--- EXCERPTED RECORDS ---

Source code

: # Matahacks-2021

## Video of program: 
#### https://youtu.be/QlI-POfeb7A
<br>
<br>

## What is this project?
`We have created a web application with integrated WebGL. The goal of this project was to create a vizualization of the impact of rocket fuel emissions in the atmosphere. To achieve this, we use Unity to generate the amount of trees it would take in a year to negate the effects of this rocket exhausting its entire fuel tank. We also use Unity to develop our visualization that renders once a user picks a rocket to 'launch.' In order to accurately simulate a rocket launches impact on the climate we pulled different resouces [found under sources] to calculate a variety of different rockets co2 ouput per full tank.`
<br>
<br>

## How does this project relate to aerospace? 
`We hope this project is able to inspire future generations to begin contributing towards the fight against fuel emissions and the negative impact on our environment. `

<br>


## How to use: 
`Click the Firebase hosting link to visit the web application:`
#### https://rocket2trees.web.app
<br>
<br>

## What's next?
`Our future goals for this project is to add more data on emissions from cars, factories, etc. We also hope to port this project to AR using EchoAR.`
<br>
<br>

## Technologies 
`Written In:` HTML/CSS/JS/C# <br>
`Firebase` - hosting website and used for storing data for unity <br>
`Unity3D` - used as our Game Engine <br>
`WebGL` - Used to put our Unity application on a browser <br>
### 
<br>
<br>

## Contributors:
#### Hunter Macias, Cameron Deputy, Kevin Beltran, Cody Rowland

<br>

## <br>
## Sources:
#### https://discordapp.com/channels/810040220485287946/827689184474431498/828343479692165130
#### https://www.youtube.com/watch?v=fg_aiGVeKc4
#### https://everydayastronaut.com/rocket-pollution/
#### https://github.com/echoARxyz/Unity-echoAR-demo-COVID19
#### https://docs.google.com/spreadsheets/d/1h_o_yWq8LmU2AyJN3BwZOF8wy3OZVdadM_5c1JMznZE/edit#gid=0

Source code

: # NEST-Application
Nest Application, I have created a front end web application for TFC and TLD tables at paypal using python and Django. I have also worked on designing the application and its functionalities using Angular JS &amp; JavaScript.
* * *
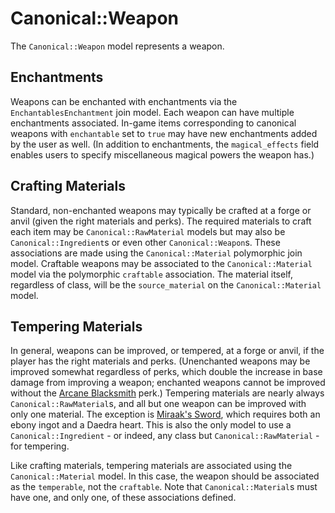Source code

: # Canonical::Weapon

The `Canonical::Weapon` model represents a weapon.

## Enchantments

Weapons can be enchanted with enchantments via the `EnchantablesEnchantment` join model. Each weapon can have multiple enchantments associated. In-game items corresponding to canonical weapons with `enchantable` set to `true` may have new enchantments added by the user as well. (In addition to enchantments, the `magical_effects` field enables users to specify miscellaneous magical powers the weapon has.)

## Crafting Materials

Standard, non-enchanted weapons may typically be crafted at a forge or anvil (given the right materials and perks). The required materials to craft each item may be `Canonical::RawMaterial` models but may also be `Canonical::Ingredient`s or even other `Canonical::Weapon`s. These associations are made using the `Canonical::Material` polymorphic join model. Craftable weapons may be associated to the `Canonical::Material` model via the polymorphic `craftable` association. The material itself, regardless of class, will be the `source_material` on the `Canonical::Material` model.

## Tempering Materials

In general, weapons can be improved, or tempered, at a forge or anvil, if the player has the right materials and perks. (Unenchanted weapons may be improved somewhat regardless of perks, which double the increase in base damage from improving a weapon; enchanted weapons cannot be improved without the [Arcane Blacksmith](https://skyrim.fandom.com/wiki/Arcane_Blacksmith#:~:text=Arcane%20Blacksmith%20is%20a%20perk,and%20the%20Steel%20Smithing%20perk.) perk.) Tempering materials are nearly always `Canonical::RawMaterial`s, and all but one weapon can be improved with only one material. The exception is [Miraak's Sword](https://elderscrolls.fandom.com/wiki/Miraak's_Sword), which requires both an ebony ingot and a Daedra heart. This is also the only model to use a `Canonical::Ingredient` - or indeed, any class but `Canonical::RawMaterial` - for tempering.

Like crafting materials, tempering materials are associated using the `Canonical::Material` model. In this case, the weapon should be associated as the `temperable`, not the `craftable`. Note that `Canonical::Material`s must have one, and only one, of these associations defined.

--- TASK GOAL ---
Within the data above, the span starting at the line containing "## How does" and ending at the line containing "## What's next?" is to be retyped exactly, with no other lines.

--- ANSWER SECTION ---
## How does this project relate to aerospace? 
`We hope this project is able to inspire future generations to begin contributing towards the fight against fuel emissions and the negative impact on our environment. `

<br>


## How to use: 
`Click the Firebase hosting link to visit the web application:`
#### https://rocket2trees.web.app
<br>
<br>

## What's next?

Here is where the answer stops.